DATA FOR THIS TASK:
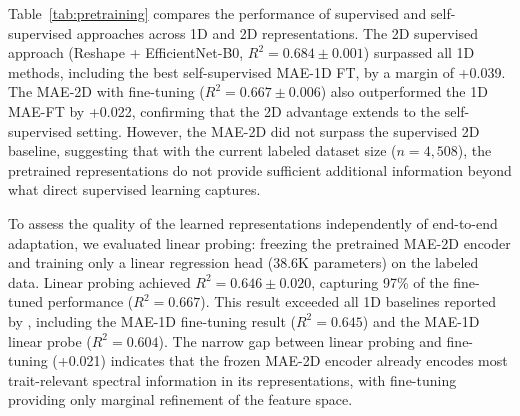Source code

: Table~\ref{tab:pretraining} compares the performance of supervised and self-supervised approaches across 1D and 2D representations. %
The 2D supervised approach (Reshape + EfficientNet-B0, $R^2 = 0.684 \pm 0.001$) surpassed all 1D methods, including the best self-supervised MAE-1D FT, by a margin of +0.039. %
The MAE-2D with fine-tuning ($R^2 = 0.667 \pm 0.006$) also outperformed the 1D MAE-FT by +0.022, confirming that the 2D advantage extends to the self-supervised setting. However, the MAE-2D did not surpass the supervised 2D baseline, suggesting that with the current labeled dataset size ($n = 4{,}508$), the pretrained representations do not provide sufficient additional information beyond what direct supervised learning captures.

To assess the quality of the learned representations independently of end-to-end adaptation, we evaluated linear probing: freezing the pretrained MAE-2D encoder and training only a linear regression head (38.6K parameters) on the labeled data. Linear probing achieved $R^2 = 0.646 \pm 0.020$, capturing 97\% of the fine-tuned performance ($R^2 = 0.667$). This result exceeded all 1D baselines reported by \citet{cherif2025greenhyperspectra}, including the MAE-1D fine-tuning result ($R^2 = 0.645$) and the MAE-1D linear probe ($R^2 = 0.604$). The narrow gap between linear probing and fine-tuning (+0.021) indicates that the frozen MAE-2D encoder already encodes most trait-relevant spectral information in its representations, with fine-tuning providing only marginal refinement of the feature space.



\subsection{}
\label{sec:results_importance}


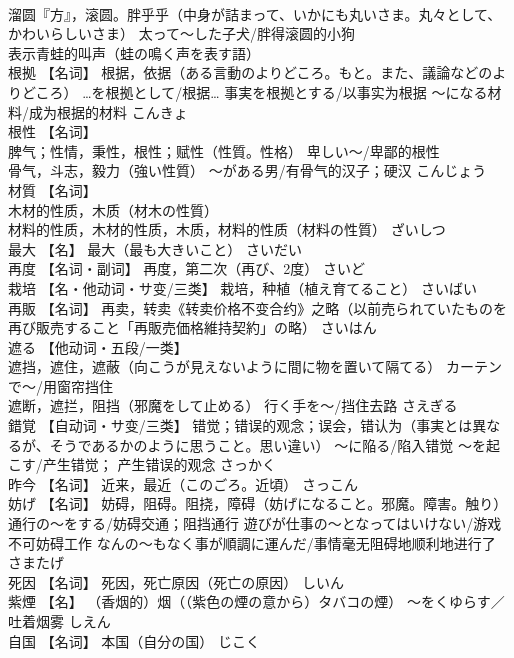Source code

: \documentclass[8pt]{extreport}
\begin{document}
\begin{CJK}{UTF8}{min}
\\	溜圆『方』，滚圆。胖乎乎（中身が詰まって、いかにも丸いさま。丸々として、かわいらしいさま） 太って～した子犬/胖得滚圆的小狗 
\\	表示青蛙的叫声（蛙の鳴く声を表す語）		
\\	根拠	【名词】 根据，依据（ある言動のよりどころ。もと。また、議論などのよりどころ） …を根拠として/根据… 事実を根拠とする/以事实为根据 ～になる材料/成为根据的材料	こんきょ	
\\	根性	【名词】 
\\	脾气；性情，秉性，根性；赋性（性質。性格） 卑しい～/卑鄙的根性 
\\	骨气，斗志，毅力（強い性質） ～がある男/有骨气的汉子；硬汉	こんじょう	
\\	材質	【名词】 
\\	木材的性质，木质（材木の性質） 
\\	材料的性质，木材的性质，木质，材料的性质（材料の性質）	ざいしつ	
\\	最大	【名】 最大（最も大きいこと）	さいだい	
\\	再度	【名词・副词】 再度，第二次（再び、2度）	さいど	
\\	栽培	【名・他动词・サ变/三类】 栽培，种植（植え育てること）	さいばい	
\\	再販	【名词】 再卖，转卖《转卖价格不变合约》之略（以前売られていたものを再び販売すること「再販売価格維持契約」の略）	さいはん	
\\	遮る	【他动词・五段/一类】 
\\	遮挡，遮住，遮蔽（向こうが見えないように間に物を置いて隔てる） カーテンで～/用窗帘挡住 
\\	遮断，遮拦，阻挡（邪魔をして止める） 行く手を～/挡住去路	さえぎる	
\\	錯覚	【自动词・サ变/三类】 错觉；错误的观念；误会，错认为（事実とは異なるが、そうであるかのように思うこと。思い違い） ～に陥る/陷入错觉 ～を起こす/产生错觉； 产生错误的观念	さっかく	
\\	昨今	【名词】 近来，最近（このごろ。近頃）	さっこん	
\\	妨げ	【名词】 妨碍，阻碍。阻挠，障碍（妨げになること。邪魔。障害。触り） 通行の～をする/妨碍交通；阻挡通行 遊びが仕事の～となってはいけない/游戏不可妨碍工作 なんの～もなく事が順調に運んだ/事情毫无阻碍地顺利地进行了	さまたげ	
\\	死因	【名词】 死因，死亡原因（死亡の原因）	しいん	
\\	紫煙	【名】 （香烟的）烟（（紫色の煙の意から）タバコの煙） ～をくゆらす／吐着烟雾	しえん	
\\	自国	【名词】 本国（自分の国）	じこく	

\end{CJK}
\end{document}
--
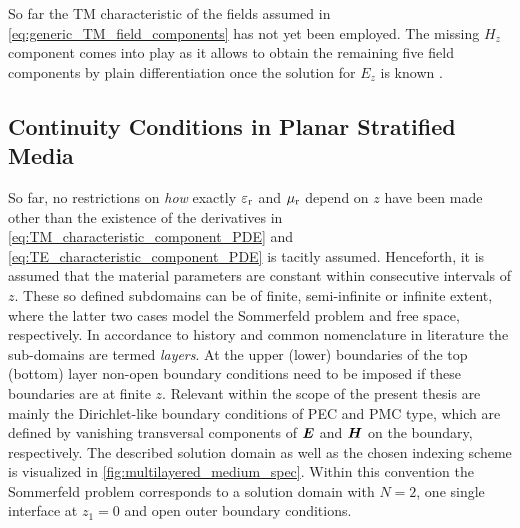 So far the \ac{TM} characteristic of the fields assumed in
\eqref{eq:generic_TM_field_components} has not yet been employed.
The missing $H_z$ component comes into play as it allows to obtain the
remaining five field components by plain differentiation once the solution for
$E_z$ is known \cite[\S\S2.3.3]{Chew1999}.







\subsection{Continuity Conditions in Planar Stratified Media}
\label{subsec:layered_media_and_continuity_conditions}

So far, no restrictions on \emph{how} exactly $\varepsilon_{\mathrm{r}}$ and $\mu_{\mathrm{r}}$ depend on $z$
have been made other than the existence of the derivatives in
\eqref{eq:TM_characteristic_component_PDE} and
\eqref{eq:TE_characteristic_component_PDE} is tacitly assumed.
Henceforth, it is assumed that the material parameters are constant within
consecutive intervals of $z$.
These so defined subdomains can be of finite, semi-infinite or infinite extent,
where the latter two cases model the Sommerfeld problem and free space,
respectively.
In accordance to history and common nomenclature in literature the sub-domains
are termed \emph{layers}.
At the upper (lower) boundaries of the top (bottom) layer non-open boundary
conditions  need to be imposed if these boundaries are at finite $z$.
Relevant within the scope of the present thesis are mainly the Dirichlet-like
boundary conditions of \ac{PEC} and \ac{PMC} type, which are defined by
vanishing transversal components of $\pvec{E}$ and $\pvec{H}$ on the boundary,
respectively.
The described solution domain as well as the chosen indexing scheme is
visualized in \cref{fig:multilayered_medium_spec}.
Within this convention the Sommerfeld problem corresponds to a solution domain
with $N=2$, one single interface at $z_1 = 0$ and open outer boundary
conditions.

GOAL OF THE EXERCISE: Among the records, find every line holding the word "木材的性质" and copy it.

FINISHED EXERCISE:
\\	木材的性质，木质（材木の性質） 
\\	材料的性质，木材的性质，木质，材料的性质（材料の性質）	ざいしつ	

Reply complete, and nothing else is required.